The following opinion is presented on-line for informational use only and does not replace the official version. (Mich Dept of Attorney General Web Site - www.ag.state.mi.us)



STATE OF MICHIGAN

FRANK J. KELLEY, ATTORNEY GENERAL


Opinion No. 6645

June 22, 1990

DISTRICT HEALTH BOARDS:

Expenditure of Health and Safety Fund Act monies by district health boards

HEALTH AND SAFETY FUND ACT:

Expenditure of funds by district health boards

HEALTH AND SANITATION:

Expenditure of Health and Safety Fund Act monies by district health boards

A district health board may pay its respective counties with monies received under the Health and Safety Fund Act pursuant to contracts for new services relating to allowable public health prevention programs or services. However, a district health board may not transfer any portion of the monies it receives under the Act to counties within the district merely to enable those counties to defray some of their expenses in respect to other health prevention programs or services that those counties have been or otherwise would be providing.

Honorable Richard A. Sofio

State Representative

The Capitol

Lansing, MI

You have requested my opinion on the question of whether a district health board may utilize Health and Safety Fund Act monies to contract with their member counties to provide new health prevention services not previously being provided by the district health board or its member counties.

The Health and Safety Fund Act, 1987 PA 264, MCL 141.471 et seq; MSA 5.3190(101) et seq ("Act"'), creates a Health and Safety Fund in the State Treasury. The Act requires the State Treasurer to credit the Fund with the proceeds from the excise tax on cigarettes. MCL 141.473; MSA 5.3190(103).

The Act provides for the distribution of monies in the Fund. Section 5 provides initially for certain payments which are intended exclusively for Wayne County. However, pursuant to section 5(c), MCL 141.475(c); MSA 5.3190(105)(c), an 11/17 portion of the remaining proceeds of the Fund:

[S]hall be distributed to each local health department as defined in section 1105 of the public health code, Act No. 368 of the Public Acts of 1978, being section 333.1105 of the Michigan Compiled Laws, in the county receiving the distribution on a per capita basis, based on the most recent decennial census... .

Thus, it is clear that, while all of the counties, except Wayne County, are to have a pro rata share of the 11/17 portion of the remaining proceeds of the fund, the fund money "...shall be distributed to each local health department..."' rather than to the county or to the county board of commissioners. "Local health department"' is defined by section 1105 of the Public Health Code, MCL 333.1105; MSA 14.15(1105), to include not only a single county health department, but also "a district health department created pursuant to section 2415 and its board of health."' A district health department may be comprised of two or more counties.

Section 5(c) of the Act also provides that the distribution to the local health department is "in addition to and is not intended as a replacement for any other state or county payments to these health departments."' The distribution shall be used only for public health prevention programs and services.

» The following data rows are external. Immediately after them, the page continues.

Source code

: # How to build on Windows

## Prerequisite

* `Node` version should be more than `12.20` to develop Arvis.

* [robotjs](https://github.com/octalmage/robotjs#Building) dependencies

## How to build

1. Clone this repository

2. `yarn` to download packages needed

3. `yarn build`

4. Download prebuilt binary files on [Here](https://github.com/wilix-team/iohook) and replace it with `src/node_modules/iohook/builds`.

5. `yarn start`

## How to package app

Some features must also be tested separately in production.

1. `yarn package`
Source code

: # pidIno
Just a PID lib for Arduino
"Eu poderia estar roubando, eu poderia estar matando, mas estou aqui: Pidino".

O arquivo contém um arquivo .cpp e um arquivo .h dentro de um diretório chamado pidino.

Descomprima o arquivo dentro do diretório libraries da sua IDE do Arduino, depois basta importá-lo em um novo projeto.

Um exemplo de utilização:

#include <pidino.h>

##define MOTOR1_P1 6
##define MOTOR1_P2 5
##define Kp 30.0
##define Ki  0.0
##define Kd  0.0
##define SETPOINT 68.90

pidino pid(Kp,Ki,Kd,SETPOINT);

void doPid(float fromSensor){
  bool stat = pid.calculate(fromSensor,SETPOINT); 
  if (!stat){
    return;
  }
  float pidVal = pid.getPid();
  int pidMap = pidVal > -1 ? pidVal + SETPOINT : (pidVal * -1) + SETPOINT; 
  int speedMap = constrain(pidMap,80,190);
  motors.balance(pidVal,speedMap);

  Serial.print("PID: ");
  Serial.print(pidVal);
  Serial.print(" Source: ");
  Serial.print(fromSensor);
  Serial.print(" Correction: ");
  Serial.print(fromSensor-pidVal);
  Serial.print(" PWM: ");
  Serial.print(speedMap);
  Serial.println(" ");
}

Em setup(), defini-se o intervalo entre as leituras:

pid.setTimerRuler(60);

Pursuant to the Public Health Code, Sec. 2435(c), MCL 333.2435(c); MSA 14.15(2435)(c), a local health department may:

Enter into an agreement, contract, or arrangement with a governmental entity or other person necessary or appropriate to assist the local health department in carrying out its duties and functions unless otherwise prohibited by law.

Thus, a district health board may choose to contract with any governmental entity, including its respective member counties, or with other persons to assist it in carrying out its duties and functions. Of course, whether to do so is at the election of the district health board.

While the Health and Safety Fund Act requires that monies distributed from the Fund may be used only for public health prevention programs, there is no limitation upon the persons or entities the local health department may employ and pay to provide those services. Thus, a district health board may choose to employ its respective member counties to provide health services and pay for those services with money it received from the Fund provided:

(1) the services are part of public health prevention programs or services which qualify under the Act, and

(2) the use of this money by the district health board to pay its respective counties for services does not serve to replace state or county payments to the district health board.

With regard to this second condition, the Legislature clearly intended that proceeds received from the Fund be in addition to monies appropriated by the state and counties to the district health board to provide health programs and services. It is also clear that the Legislature intended that proceeds from the Fund be distributed to county and district health departments, rather than to the counties or their boards of commissioners. Thus, a district health department may not merely pass funds through to the counties or their boards of commissioners.

It is my opinion, therefore, that a district health board may pay its respective counties with monies received under the Act pursuant to contracts for new services relating to allowable public health prevention programs or services. It is my further opinion, however, that a district health board may not transfer any portion of the monies it received under the Act to counties within the district merely to enable those counties to defray some of their expenses in respect to other health prevention programs or services that those counties have been or otherwise would be providing.